-- YOUR TASK --
Once you have read the records below, print them again exactly as they stand.

-- MATERIAL FOR THIS EXERCISE --
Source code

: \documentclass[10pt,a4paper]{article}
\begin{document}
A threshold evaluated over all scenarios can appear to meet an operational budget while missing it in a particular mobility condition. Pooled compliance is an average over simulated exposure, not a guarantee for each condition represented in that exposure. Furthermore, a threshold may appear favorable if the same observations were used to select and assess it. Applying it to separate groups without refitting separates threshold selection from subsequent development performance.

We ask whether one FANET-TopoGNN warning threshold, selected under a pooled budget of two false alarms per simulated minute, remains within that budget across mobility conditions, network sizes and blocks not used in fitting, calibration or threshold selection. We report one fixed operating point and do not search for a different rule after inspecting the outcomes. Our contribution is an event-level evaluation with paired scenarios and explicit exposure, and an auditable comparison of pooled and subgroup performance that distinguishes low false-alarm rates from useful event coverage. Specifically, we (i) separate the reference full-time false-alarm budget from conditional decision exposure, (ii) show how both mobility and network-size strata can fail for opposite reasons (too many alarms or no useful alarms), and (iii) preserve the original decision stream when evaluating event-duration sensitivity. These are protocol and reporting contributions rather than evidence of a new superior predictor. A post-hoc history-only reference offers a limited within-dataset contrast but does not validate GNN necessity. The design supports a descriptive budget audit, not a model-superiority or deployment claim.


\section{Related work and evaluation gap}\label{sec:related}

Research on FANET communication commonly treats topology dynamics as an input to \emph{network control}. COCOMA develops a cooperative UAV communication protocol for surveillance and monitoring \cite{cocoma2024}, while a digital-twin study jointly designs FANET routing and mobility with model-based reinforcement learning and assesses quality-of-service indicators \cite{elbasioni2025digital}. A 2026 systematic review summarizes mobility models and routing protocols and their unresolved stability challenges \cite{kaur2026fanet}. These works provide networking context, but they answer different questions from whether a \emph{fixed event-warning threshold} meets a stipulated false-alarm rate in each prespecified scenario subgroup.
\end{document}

-- RESPONSE AREA --
Source code

: \documentclass[10pt,a4paper]{article}
\begin{document}
A threshold evaluated over all scenarios can appear to meet an operational budget while missing it in a particular mobility condition. Pooled compliance is an average over simulated exposure, not a guarantee for each condition represented in that exposure. Furthermore, a threshold may appear favorable if the same observations were used to select and assess it. Applying it to separate groups without refitting separates threshold selection from subsequent development performance.

We ask whether one FANET-TopoGNN warning threshold, selected under a pooled budget of two false alarms per simulated minute, remains within that budget across mobility conditions, network sizes and blocks not used in fitting, calibration or threshold selection. We report one fixed operating point and do not search for a different rule after inspecting the outcomes. Our contribution is an event-level evaluation with paired scenarios and explicit exposure, and an auditable comparison of pooled and subgroup performance that distinguishes low false-alarm rates from useful event coverage. Specifically, we (i) separate the reference full-time false-alarm budget from conditional decision exposure, (ii) show how both mobility and network-size strata can fail for opposite reasons (too many alarms or no useful alarms), and (iii) preserve the original decision stream when evaluating event-duration sensitivity. These are protocol and reporting contributions rather than evidence of a new superior predictor. A post-hoc history-only reference offers a limited within-dataset contrast but does not validate GNN necessity. The design supports a descriptive budget audit, not a model-superiority or deployment claim.


\section{Related work and evaluation gap}\label{sec:related}

Research on FANET communication commonly treats topology dynamics as an input to \emph{network control}. COCOMA develops a cooperative UAV communication protocol for surveillance and monitoring \cite{cocoma2024}, while a digital-twin study jointly designs FANET routing and mobility with model-based reinforcement learning and assesses quality-of-service indicators \cite{elbasioni2025digital}. A 2026 systematic review summarizes mobility models and routing protocols and their unresolved stability challenges \cite{kaur2026fanet}. These works provide networking context, but they answer different questions from whether a \emph{fixed event-warning threshold} meets a stipulated false-alarm rate in each prespecified scenario subgroup.
\end{document}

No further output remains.